WHAT IS BEING ASKED – Copy out all lines in the material below that contain the string "onclick".

AVAILABLE DATA –

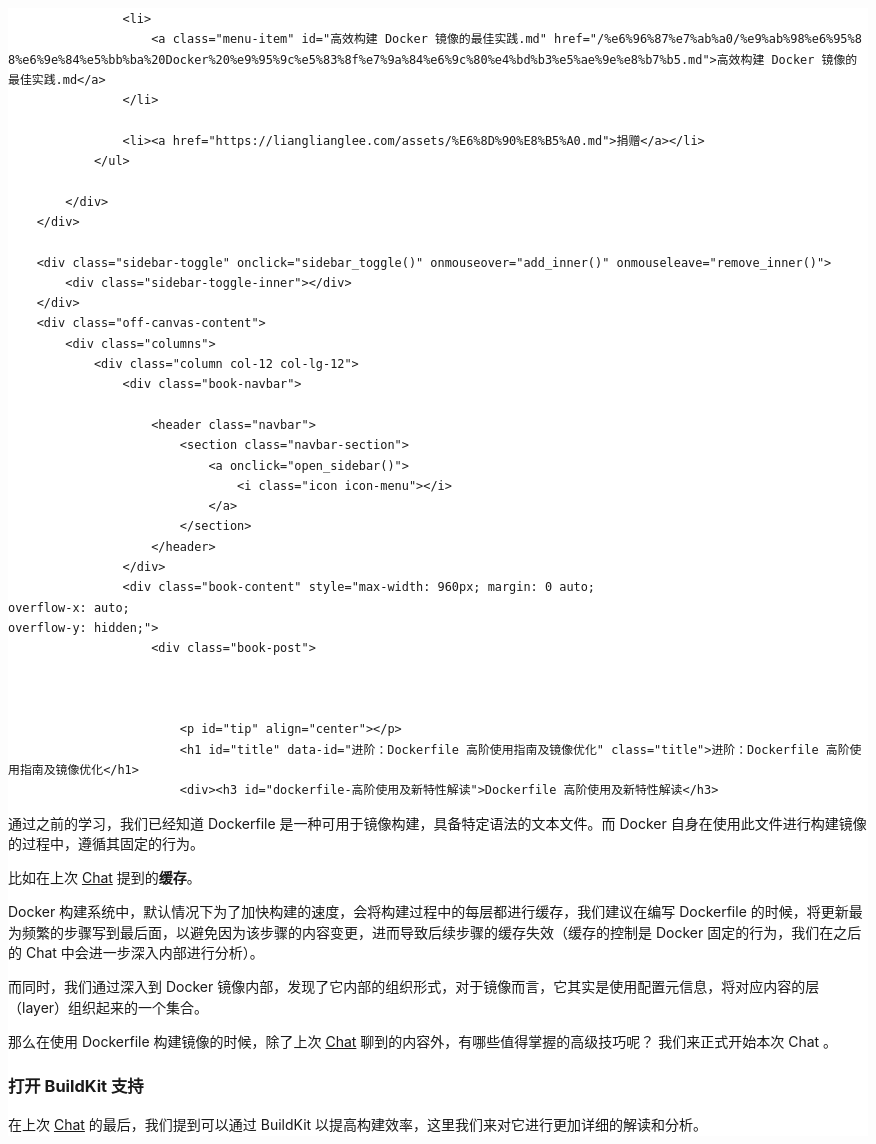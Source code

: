                     <li>
                        <a class="menu-item" id="高效构建 Docker 镜像的最佳实践.md" href="/%e6%96%87%e7%ab%a0/%e9%ab%98%e6%95%88%e6%9e%84%e5%bb%ba%20Docker%20%e9%95%9c%e5%83%8f%e7%9a%84%e6%9c%80%e4%bd%b3%e5%ae%9e%e8%b7%b5.md">高效构建 Docker 镜像的最佳实践.md</a>
                    </li>
                    
                    <li><a href="https://lianglianglee.com/assets/%E6%8D%90%E8%B5%A0.md">捐赠</a></li>
                </ul>

            </div>
        </div>

        <div class="sidebar-toggle" onclick="sidebar_toggle()" onmouseover="add_inner()" onmouseleave="remove_inner()">
            <div class="sidebar-toggle-inner"></div>
        </div>
        <div class="off-canvas-content">
            <div class="columns">
                <div class="column col-12 col-lg-12">
                    <div class="book-navbar">
                        
                        <header class="navbar">
                            <section class="navbar-section">
                                <a onclick="open_sidebar()">
                                    <i class="icon icon-menu"></i>
                                </a>
                            </section>
                        </header>
                    </div>
                    <div class="book-content" style="max-width: 960px; margin: 0 auto;
    overflow-x: auto;
    overflow-y: hidden;">
                        <div class="book-post">
                            
                            
                            
                            <p id="tip" align="center"></p>
                            <h1 id="title" data-id="进阶：Dockerfile 高阶使用指南及镜像优化" class="title">进阶：Dockerfile 高阶使用指南及镜像优化</h1>
                            <div><h3 id="dockerfile-高阶使用及新特性解读">Dockerfile 高阶使用及新特性解读</h3>

<p>通过之前的学习，我们已经知道 Dockerfile 是一种可用于镜像构建，具备特定语法的文本文件。而 Docker 自身在使用此文件进行构建镜像的过程中，遵循其固定的行为。</p>

<p>比如在上次 <a href="https://gitbook.cn/gitchat/activity/5cd527e864de19331ba79278" target="_blank">Chat</a> 提到的<strong>缓存</strong>。</p>

<p>Docker 构建系统中，默认情况下为了加快构建的速度，会将构建过程中的每层都进行缓存，我们建议在编写 Dockerfile 的时候，将更新最为频繁的步骤写到最后面，以避免因为该步骤的内容变更，进而导致后续步骤的缓存失效（缓存的控制是 Docker 固定的行为，我们在之后的 Chat 中会进一步深入内部进行分析）。</p>

<p>而同时，我们通过深入到 Docker 镜像内部，发现了它内部的组织形式，对于镜像而言，它其实是使用配置元信息，将对应内容的层（layer）组织起来的一个集合。</p>

<p>那么在使用 Dockerfile 构建镜像的时候，除了上次 <a href="https://gitbook.cn/gitchat/activity/5cd527e864de19331ba79278" target="_blank">Chat</a> 聊到的内容外，有哪些值得掌握的高级技巧呢？ 我们来正式开始本次 Chat 。</p>

<h3 id="打开-buildkit-支持">打开 BuildKit 支持</h3>

<p>在上次 <a href="https://gitbook.cn/gitchat/activity/5cd527e864de19331ba79278" target="_blank">Chat</a> 的最后，我们提到可以通过 BuildKit 以提高构建效率，这里我们来对它进行更加详细的解读和分析。</p>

FINISHED TASK –
        <div class="sidebar-toggle" onclick="sidebar_toggle()" onmouseover="add_inner()" onmouseleave="remove_inner()">
                                <a onclick="open_sidebar()">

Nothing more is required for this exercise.